ACTIVITY:
The reply should be an exact transcription of every record.

━━ THE RECORDS

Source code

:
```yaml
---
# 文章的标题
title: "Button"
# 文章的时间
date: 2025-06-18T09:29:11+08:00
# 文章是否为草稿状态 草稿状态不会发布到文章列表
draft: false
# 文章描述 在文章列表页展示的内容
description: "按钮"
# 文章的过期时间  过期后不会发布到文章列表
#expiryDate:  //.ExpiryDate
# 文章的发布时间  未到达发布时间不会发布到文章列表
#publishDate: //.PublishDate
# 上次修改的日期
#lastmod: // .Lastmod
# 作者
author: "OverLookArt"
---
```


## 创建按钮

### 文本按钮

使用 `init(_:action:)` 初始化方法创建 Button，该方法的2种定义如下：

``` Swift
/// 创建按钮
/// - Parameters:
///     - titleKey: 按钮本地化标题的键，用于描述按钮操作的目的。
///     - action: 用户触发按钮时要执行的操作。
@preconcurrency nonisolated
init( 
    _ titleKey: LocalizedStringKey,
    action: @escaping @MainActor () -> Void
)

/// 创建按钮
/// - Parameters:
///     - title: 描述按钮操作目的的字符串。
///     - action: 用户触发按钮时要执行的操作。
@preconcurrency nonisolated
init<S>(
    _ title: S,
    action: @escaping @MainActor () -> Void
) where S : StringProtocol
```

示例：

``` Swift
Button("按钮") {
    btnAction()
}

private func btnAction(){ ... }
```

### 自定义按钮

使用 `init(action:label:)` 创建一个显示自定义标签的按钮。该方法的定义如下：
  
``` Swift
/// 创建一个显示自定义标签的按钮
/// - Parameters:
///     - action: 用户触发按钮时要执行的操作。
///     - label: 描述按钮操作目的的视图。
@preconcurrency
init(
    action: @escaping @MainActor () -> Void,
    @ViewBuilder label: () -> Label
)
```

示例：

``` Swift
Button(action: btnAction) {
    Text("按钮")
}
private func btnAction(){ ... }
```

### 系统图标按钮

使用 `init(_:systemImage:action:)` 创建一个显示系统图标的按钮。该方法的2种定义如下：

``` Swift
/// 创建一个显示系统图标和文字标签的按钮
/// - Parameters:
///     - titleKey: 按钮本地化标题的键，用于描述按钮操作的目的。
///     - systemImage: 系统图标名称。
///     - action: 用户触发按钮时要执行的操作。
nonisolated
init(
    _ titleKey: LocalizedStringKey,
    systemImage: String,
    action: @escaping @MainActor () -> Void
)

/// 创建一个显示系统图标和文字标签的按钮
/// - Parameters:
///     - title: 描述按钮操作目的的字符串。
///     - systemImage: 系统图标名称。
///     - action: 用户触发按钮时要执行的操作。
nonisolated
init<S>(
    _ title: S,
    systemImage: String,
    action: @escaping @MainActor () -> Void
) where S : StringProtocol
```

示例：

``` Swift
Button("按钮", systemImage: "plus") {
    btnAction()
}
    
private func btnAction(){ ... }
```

━━━━

TASK OUTPUT:
Source code

:
```yaml
---
# 文章的标题
title: "Button"
# 文章的时间
date: 2025-06-18T09:29:11+08:00
# 文章是否为草稿状态 草稿状态不会发布到文章列表
draft: false
# 文章描述 在文章列表页展示的内容
description: "按钮"
# 文章的过期时间  过期后不会发布到文章列表
#expiryDate:  //.ExpiryDate
# 文章的发布时间  未到达发布时间不会发布到文章列表
#publishDate: //.PublishDate
# 上次修改的日期
#lastmod: // .Lastmod
# 作者
author: "OverLookArt"
---
```


## 创建按钮

### 文本按钮

使用 `init(_:action:)` 初始化方法创建 Button，该方法的2种定义如下：

``` Swift
/// 创建按钮
/// - Parameters:
///     - titleKey: 按钮本地化标题的键，用于描述按钮操作的目的。
///     - action: 用户触发按钮时要执行的操作。
@preconcurrency nonisolated
init( 
    _ titleKey: LocalizedStringKey,
    action: @escaping @MainActor () -> Void
)

/// 创建按钮
/// - Parameters:
///     - title: 描述按钮操作目的的字符串。
///     - action: 用户触发按钮时要执行的操作。
@preconcurrency nonisolated
init<S>(
    _ title: S,
    action: @escaping @MainActor () -> Void
) where S : StringProtocol
```

示例：

``` Swift
Button("按钮") {
    btnAction()
}

private func btnAction(){ ... }
```

### 自定义按钮

使用 `init(action:label:)` 创建一个显示自定义标签的按钮。该方法的定义如下：
  
``` Swift
/// 创建一个显示自定义标签的按钮
/// - Parameters:
///     - action: 用户触发按钮时要执行的操作。
///     - label: 描述按钮操作目的的视图。
@preconcurrency
init(
    action: @escaping @MainActor () -> Void,
    @ViewBuilder label: () -> Label
)
```

示例：

``` Swift
Button(action: btnAction) {
    Text("按钮")
}
private func btnAction(){ ... }
```

### 系统图标按钮

使用 `init(_:systemImage:action:)` 创建一个显示系统图标的按钮。该方法的2种定义如下：

``` Swift
/// 创建一个显示系统图标和文字标签的按钮
/// - Parameters:
///     - titleKey: 按钮本地化标题的键，用于描述按钮操作的目的。
///     - systemImage: 系统图标名称。
///     - action: 用户触发按钮时要执行的操作。
nonisolated
init(
    _ titleKey: LocalizedStringKey,
    systemImage: String,
    action: @escaping @MainActor () -> Void
)

/// 创建一个显示系统图标和文字标签的按钮
/// - Parameters:
///     - title: 描述按钮操作目的的字符串。
///     - systemImage: 系统图标名称。
///     - action: 用户触发按钮时要执行的操作。
nonisolated
init<S>(
    _ title: S,
    systemImage: String,
    action: @escaping @MainActor () -> Void
) where S : StringProtocol
```

示例：

``` Swift
Button("按钮", systemImage: "plus") {
    btnAction()
}
    
private func btnAction(){ ... }
```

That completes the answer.